Por lo demás, este juicio está también alterado porque, en primer lugar, yo sólo percibo de la persona una pequeña parte, su forma, su apariencia y su modo externo de actuar en un momento dado. Pero esto que percibo no es toda la persona; es solamente lo que sale afuera, lo que muestra. No veo nada de lo que la persona está viviendo por dentro, ni de lo que la persona está expresando en otros momentos. Es decir, que yo tengo una visión de la persona en un momento dado, visión que es superficial y accidental. Sin embargo, en virtud de este «cliché», juzgo a la persona, y la juzgo a toda ella sólo por la parte superficial que veo. Además, juzgo a la persona basándome en esa cualidad o defecto que yo le atribuyo, dándole a esa cualidad o defecto una naturaleza estática. Tiendo a fijar en el tiempo lo que solamente es expresión de  unos momentos. Así, aquella persona ya no será para mí una persona, sino que será una idea, mi juicio de ella. Ya no estaré tratando con la persona viviente, sino con el esquema mental y con la etiqueta que yo le he atribuido en mi mente.
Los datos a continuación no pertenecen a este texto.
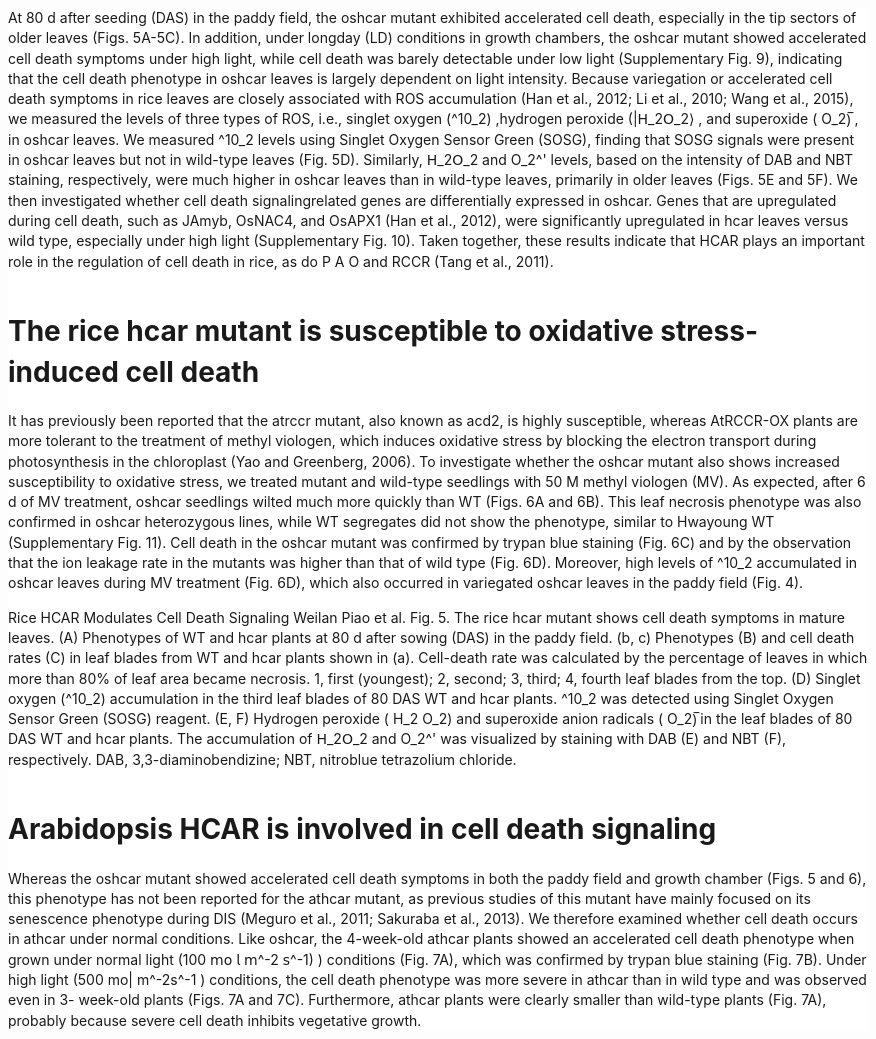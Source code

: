 At 80 d after seeding (DAS) in the paddy field, the oshcar mutant exhibited accelerated cell death, especially in the tip sectors of older leaves (Figs. 5A-5C). In addition, under longday (LD) conditions in growth chambers, the oshcar mutant showed accelerated cell death symptoms under high light, while cell death was barely detectable under low light (Supplementary Fig. 9), indicating that the cell death phenotype in oshcar leaves is largely dependent on light intensity. Because variegation or accelerated cell death symptoms in rice leaves are closely associated with ROS accumulation (Han et al., 2012; Li et al., 2010; Wang et al., 2015), we measured the levels of three types of ROS, i.e., singlet oxygen (^10_2) ,hydrogen peroxide (|𝖧_2𝖮_2⟩ , and superoxide ( O_2)̅ , in oshcar leaves. We measured ^10_2 levels using Singlet Oxygen Sensor Green (SOSG), finding that SOSG signals were present in oshcar leaves but not in wild-type leaves (Fig. 5D). Similarly, 𝖧_2𝖮_2 and O_2^' levels, based on the intensity of DAB and NBT staining, respectively, were much higher in oshcar leaves than in wild-type leaves, primarily in older leaves (Figs. 5E and 5F). We then investigated whether cell death signalingrelated genes are differentially expressed in oshcar. Genes that are upregulated during cell death, such as JAmyb, OsNAC4, and OsAPX1 (Han et al., 2012), were significantly upregulated in hcar leaves versus wild type, especially under high light (Supplementary Fig. 10). Taken together, these results indicate that HCAR plays an important role in the regulation of cell death in rice, as do P A O and RCCR (Tang et al., 2011).

# The rice hcar mutant is susceptible to oxidative stress-induced cell death

It has previously been reported that the atrccr mutant, also known as acd2, is highly susceptible, whereas AtRCCR-OX plants are more tolerant to the treatment of methyl viologen, which induces oxidative stress by blocking the electron transport during photosynthesis in the chloroplast (Yao and Greenberg, 2006). To investigate whether the oshcar mutant also shows increased susceptibility to oxidative stress, we treated mutant and wild-type seedlings with 50 M methyl viologen (MV). As expected, after 6 d of MV treatment, oshcar seedlings wilted much more quickly than WT (Figs. 6A and 6B). This leaf necrosis phenotype was also confirmed in oshcar heterozygous lines, while WT segregates did not show the phenotype, similar to Hwayoung WT (Supplementary Fig. 11). Cell death in the oshcar mutant was confirmed by trypan blue staining (Fig. 6C) and by the observation that the ion leakage rate in the mutants was higher than that of wild type (Fig. 6D). Moreover, high levels of ^10_2 accumulated in oshcar leaves during MV treatment (Fig. 6D), which also occurred in variegated oshcar leaves in the paddy field (Fig. 4).


Rice HCAR Modulates Cell Death Signaling Weilan Piao et al.
Fig. 5. The rice hcar mutant shows cell death symptoms in mature leaves. (A) Phenotypes of WT and hcar plants at 80 d after sowing (DAS) in the paddy field. (b, c) Phenotypes (B) and cell death rates (C) in leaf blades from WT and hcar plants shown in (a). Cell-death rate was calculated by the percentage of leaves in which more than 80% of leaf area became necrosis. 1, first (youngest); 2, second; 3, third; 4, fourth leaf blades from the top. (D) Singlet oxygen (^10_2) accumulation in the third leaf blades of 80 DAS WT and hcar plants. ^10_2 was detected using Singlet Oxygen Sensor Green (SOSG) reagent. (E, F) Hydrogen peroxide ( H_2 O_2) and superoxide anion radicals ( O_2)̅ in  the  leaf blades of 80 DAS WT and hcar plants. The accumulation of 𝖧_2𝖮_2 and O_2^' was visualized by staining with DAB (E) and NBT (F), respectively. DAB, 3,3-diaminobendizine; NBT, nitroblue tetrazolium chloride.

# Arabidopsis HCAR is involved in cell death signaling

Whereas the oshcar mutant showed accelerated cell death symptoms in both the paddy field and growth chamber (Figs. 5 and 6), this phenotype has not been reported for the athcar mutant, as previous studies of this mutant have mainly focused on its senescence phenotype during DIS (Meguro et al., 2011; Sakuraba et al., 2013). We therefore examined whether cell death occurs in athcar under normal conditions. Like oshcar, the 4-week-old athcar plants showed an accelerated cell death phenotype when grown under normal light (100 𝗆𝗈 𝗅 𝗆^-2 𝗌^-1) ) conditions (Fig. 7A), which was confirmed by trypan blue staining (Fig. 7B). Under high light (500 mo| m^-2s^-1 ) conditions, the cell death phenotype was more severe in athcar than in wild type and was observed even in 3- week-old plants (Figs. 7A and 7C). Furthermore, athcar plants were clearly smaller than wild-type plants (Fig. 7A), probably  because  severe  cell  death  inhibits  vegetative growth.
En las personas con las que tenemos un trato habitual, en especial en familiares y aquellas personas con las que solemos trabajar, es decir, donde hay una vivencia más prolongada, se produce un hecho curioso: yo me hago una idea de cómo quiero que sea la persona, de cómo me gustaría que fuera, y entonces estoy constantemente comparándola, comparando la persona con esta idea que yo me he formado de ella. ¿Y por qué me he formado esta idea de cómo desearía que fuera? Porque, en el fondo, respecto a las otras personas yo tengo una actitud de utilización, de uso. Para mí, las personas me están haciendo un uso; yo uso a las personas para ver si ayudan a mis deseos, necesidades o aspiraciones; las uso para poder representar bien mi personaje, es decir, que, en virtud de esa idea que nos hemos hecho de nosotros mismos, adoptamos una serie de actitudes que encajan dentro de la línea de un personaje. Yo tiendo a ser la persona muy sabia, que, por tanto, no puede ser contradicha; o bien, yo tiendo a dominar y a que todo el mundo gire a mi alrededor; o también, tengo deseo de mártir y siento el secreto deseo de que al final todo recaiga sobre mí. No puedo darme cuenta, cosa que conseguiría si mirara retrospectivamente con objetividad, de que mi vida es una serie de episodios repetidos. Realmente no es que siempre ocurra lo mismo, sino que estoy configurando lo mismo en virtud de que manejo la situación sin darme cuenta. Estoy manejando a las personas de un modo determinado, esperando que me ayuden a representar mi papel. Y cuando las personas no me ayudan a representarlo, entonces las rechazo, me separo de ellas o las critico.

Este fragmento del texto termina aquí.